WORK TO BE COMPLETED: Go through the data below and copy each line where the word "Events" occurs.

SOURCE MATERIAL:
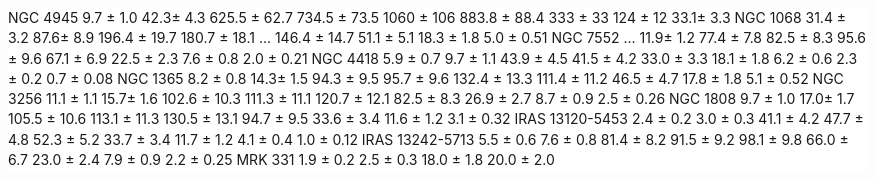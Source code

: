 NGC 4945 
9.7 ± 1.0 42.3± 4.3 625.5 ± 62.7 734.5 ± 73.5 1060 ± 106 883.8 ± 88.4 
333 ± 33 
124 ± 12 
33.1± 3.3 
NGC 1068 
31.4 ± 3.2 87.6± 8.9 196.4 ± 19.7 180.7 ± 18.1 
... 
146.4 ± 14.7 51.1 ± 5.1 
18.3 ± 1.8 
5.0 ± 0.51 
NGC 7552 
... 
11.9± 1.2 77.4 ± 7.8 
82.5 ± 8.3 
95.6 ± 9.6 
67.1 ± 6.9 
22.5 ± 2.3 
7.6 ± 0.8 
2.0 ± 0.21 
NGC 4418 
5.9 ± 0.7 
9.7 ± 1.1 43.9 ± 4.5 
41.5 ± 4.2 
33.0 ± 3.3 
18.1 ± 1.8 
6.2 ± 0.6 
2.3 ± 0.2 
0.7 ± 0.08 
NGC 1365 
8.2 ± 0.8 14.3± 1.5 94.3 ± 9.5 
95.7 ± 9.6 132.4 ± 13.3 111.4 ± 11.2 46.5 ± 4.7 
17.8 ± 1.8 
5.1 ± 0.52 
NGC 3256 
11.1 ± 1.1 15.7± 1.6 102.6 ± 10.3 111.3 ± 11.1 120.7 ± 12.1 82.5 ± 8.3 
26.9 ± 2.7 
8.7 ± 0.9 
2.5 ± 0.26 
NGC 1808 
9.7 ± 1.0 17.0± 1.7 105.5 ± 10.6 113.1 ± 11.3 130.5 ± 13.1 94.7 ± 9.5 
33.6 ± 3.4 
11.6 ± 1.2 
3.1 ± 0.32 
IRAS 13120-5453 2.4 ± 0.2 
3.0 ± 0.3 41.1 ± 4.2 
47.7 ± 4.8 
52.3 ± 5.2 
33.7 ± 3.4 
11.7 ± 1.2 
4.1 ± 0.4 
1.0 ± 0.12 
IRAS 13242-5713 5.5 ± 0.6 
7.6 ± 0.8 81.4 ± 8.2 
91.5 ± 9.2 
98.1 ± 9.8 
66.0 ± 6.7 
23.0 ± 2.4 
7.9 ± 0.9 
2.2 ± 0.25 
MRK 331 
1.9 ± 0.2 
2.5 ± 0.3 18.0 ± 1.8 
20.0 ± 2.0 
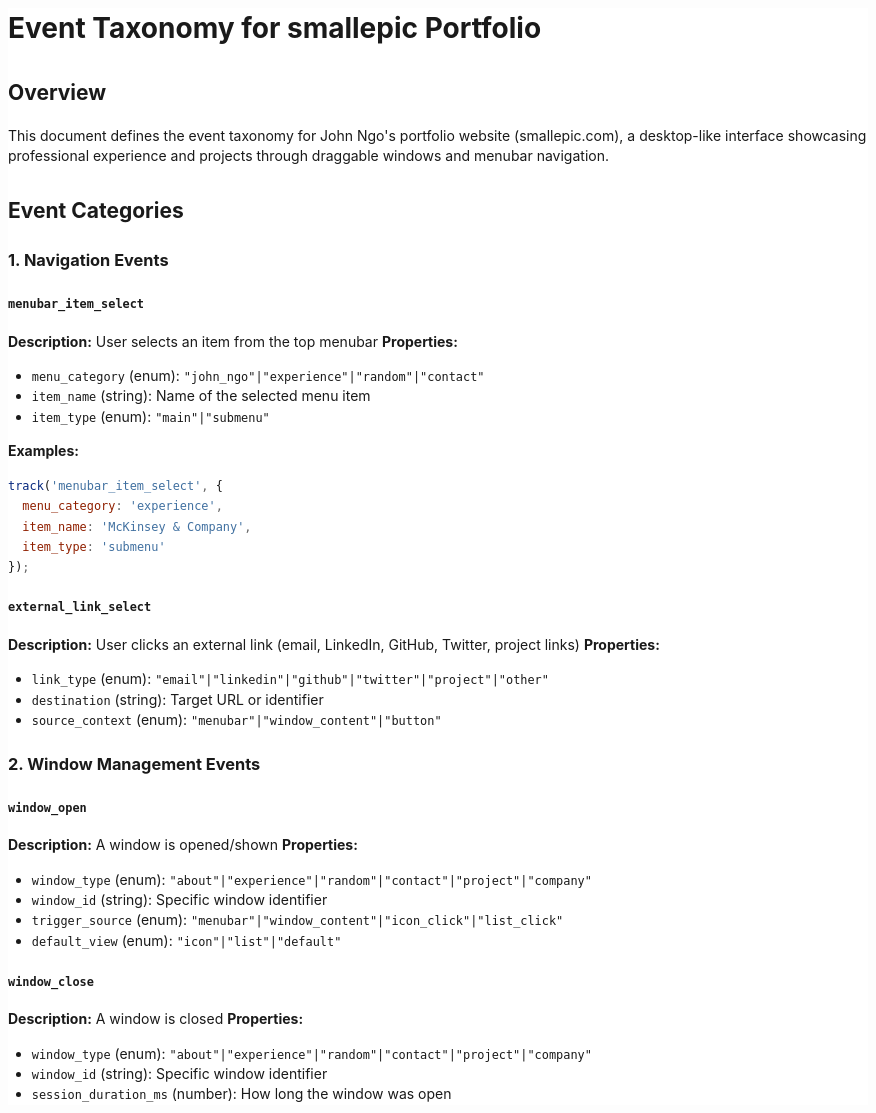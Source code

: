 # Event Taxonomy for smallepic Portfolio

## Overview

This document defines the event taxonomy for John Ngo's portfolio website (smallepic.com), a desktop-like interface showcasing professional experience and projects through draggable windows and menubar navigation.

## Event Categories

### 1. Navigation Events

#### `menubar_item_select`
**Description:** User selects an item from the top menubar
**Properties:**
- `menu_category` (enum): `"john_ngo"|"experience"|"random"|"contact"`
- `item_name` (string): Name of the selected menu item
- `item_type` (enum): `"main"|"submenu"`

**Examples:**
```javascript
track('menubar_item_select', {
  menu_category: 'experience',
  item_name: 'McKinsey & Company',
  item_type: 'submenu'
});
```

#### `external_link_select`
**Description:** User clicks an external link (email, LinkedIn, GitHub, Twitter, project links)
**Properties:**
- `link_type` (enum): `"email"|"linkedin"|"github"|"twitter"|"project"|"other"`
- `destination` (string): Target URL or identifier
- `source_context` (enum): `"menubar"|"window_content"|"button"`

### 2. Window Management Events

#### `window_open`
**Description:** A window is opened/shown
**Properties:**
- `window_type` (enum): `"about"|"experience"|"random"|"contact"|"project"|"company"`
- `window_id` (string): Specific window identifier
- `trigger_source` (enum): `"menubar"|"window_content"|"icon_click"|"list_click"`
- `default_view` (enum): `"icon"|"list"|"default"`

#### `window_close`
**Description:** A window is closed
**Properties:**
- `window_type` (enum): `"about"|"experience"|"random"|"contact"|"project"|"company"`
- `window_id` (string): Specific window identifier
- `session_duration_ms` (number): How long the window was open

YOUR RESPONSE:
### 1. Navigation Events
### 2. Window Management Events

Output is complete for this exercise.